Pay-as-you-go plans without contracts offer customers flexibility, allowing them to switch providers or cancel service at any time without penalties. The service works much like a prepaid phone: you fund your account upfront, use electricity as you go, and can stop adding money whenever you choose. Month-to-month prepaid plans typically use a variable rate, which means the price per kilowatt-hour can change with market conditions.
Prepaid plans with a fixed-rate lock in an electricity rate for a defined period—typically 6 or 12 months—allow customers to maintain stable pricing. Because these plans have a fixed term, they also include an early termination fee if you cancel before the contract ends. For customers who want predictable pricing, this is an excellent option.
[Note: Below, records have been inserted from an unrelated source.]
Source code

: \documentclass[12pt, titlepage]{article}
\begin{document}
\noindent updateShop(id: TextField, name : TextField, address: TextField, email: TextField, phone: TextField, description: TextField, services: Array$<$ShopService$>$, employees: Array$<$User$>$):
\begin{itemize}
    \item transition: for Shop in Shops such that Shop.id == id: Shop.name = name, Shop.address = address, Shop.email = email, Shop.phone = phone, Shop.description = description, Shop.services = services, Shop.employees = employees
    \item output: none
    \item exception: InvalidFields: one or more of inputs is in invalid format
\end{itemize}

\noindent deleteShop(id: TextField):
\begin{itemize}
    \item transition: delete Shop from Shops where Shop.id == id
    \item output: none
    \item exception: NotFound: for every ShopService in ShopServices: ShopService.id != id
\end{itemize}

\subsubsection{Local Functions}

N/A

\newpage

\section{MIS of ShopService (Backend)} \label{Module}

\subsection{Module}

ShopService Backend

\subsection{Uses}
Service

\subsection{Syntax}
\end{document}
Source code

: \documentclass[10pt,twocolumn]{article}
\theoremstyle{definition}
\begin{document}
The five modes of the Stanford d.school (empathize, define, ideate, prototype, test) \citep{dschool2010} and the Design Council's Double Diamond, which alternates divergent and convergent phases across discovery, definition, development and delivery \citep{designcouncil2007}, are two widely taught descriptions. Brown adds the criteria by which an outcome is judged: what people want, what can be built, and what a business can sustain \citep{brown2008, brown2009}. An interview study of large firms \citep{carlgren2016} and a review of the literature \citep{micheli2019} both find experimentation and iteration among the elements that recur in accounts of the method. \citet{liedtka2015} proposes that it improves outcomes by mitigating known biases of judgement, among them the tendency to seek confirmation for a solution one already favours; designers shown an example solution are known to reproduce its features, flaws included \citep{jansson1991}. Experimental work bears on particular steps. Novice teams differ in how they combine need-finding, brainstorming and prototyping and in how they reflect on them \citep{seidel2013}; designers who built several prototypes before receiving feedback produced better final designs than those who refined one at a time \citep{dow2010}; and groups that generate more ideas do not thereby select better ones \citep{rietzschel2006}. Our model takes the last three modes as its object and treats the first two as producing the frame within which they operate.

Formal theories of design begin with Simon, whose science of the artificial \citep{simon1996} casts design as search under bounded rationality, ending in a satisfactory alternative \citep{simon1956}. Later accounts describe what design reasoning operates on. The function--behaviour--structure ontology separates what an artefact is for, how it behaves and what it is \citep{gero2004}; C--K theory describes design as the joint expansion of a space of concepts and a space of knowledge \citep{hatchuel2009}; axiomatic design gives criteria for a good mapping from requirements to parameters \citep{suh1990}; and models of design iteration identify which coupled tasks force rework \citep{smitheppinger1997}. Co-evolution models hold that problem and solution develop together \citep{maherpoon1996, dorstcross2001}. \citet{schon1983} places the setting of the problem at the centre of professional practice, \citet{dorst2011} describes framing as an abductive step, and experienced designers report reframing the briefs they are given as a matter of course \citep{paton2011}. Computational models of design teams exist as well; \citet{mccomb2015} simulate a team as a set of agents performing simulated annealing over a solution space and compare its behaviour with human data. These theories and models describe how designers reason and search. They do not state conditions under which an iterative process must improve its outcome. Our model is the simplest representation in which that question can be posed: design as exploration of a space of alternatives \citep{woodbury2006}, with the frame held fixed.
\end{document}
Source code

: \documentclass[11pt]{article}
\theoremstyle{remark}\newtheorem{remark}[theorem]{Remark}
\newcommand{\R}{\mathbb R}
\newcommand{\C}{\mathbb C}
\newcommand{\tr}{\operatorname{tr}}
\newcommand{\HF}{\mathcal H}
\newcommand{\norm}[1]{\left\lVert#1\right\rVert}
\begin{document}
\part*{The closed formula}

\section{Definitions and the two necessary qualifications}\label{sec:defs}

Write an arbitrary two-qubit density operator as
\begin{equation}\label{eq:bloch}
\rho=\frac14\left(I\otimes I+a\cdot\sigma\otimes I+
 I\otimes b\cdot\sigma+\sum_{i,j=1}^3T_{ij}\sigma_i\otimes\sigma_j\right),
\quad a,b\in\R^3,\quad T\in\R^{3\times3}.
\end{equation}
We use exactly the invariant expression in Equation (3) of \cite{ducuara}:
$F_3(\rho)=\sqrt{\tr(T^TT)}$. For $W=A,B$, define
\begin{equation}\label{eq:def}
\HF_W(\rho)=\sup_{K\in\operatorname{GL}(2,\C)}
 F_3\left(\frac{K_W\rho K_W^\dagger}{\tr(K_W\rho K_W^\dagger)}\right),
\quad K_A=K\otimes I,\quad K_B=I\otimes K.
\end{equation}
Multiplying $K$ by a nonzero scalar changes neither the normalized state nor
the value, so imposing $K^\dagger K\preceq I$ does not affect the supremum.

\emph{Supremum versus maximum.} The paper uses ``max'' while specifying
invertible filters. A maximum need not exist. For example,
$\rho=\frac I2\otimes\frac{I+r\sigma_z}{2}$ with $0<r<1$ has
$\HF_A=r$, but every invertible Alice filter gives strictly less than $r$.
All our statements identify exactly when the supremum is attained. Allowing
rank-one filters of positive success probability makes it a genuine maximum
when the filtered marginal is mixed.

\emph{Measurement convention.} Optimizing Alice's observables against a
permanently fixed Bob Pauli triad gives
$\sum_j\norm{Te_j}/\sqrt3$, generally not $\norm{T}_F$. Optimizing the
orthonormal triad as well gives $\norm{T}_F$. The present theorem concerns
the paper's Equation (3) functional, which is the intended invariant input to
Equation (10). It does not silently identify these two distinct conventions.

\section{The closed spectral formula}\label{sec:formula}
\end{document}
Regardless of the plan you choose, prepaid with a fixed rate, or a true month-to-month plan, they all come with important documents to review.
- Electricity Facts Label (EFL): This document clearly lists the plan’s exact price per kWh, any daily service fees, and whether an ETF applies.
- Terms of Service (TOS): This outlines the rules for service, including the minimum balance required to avoid disconnection (the “disconnection balance”) and the balance needed for reconnection.
- Prepaid Disclosure Statement (PDS): This mandated document provides specific information relevant only to prepaid service, ensuring transparency.
The Bottom Line: To know for sure, always review the Electricity Facts Label (EFL). It is the legal document that will clearly disclose the exact price, all fees, and any applicable early termination fee for a fixed-term plan.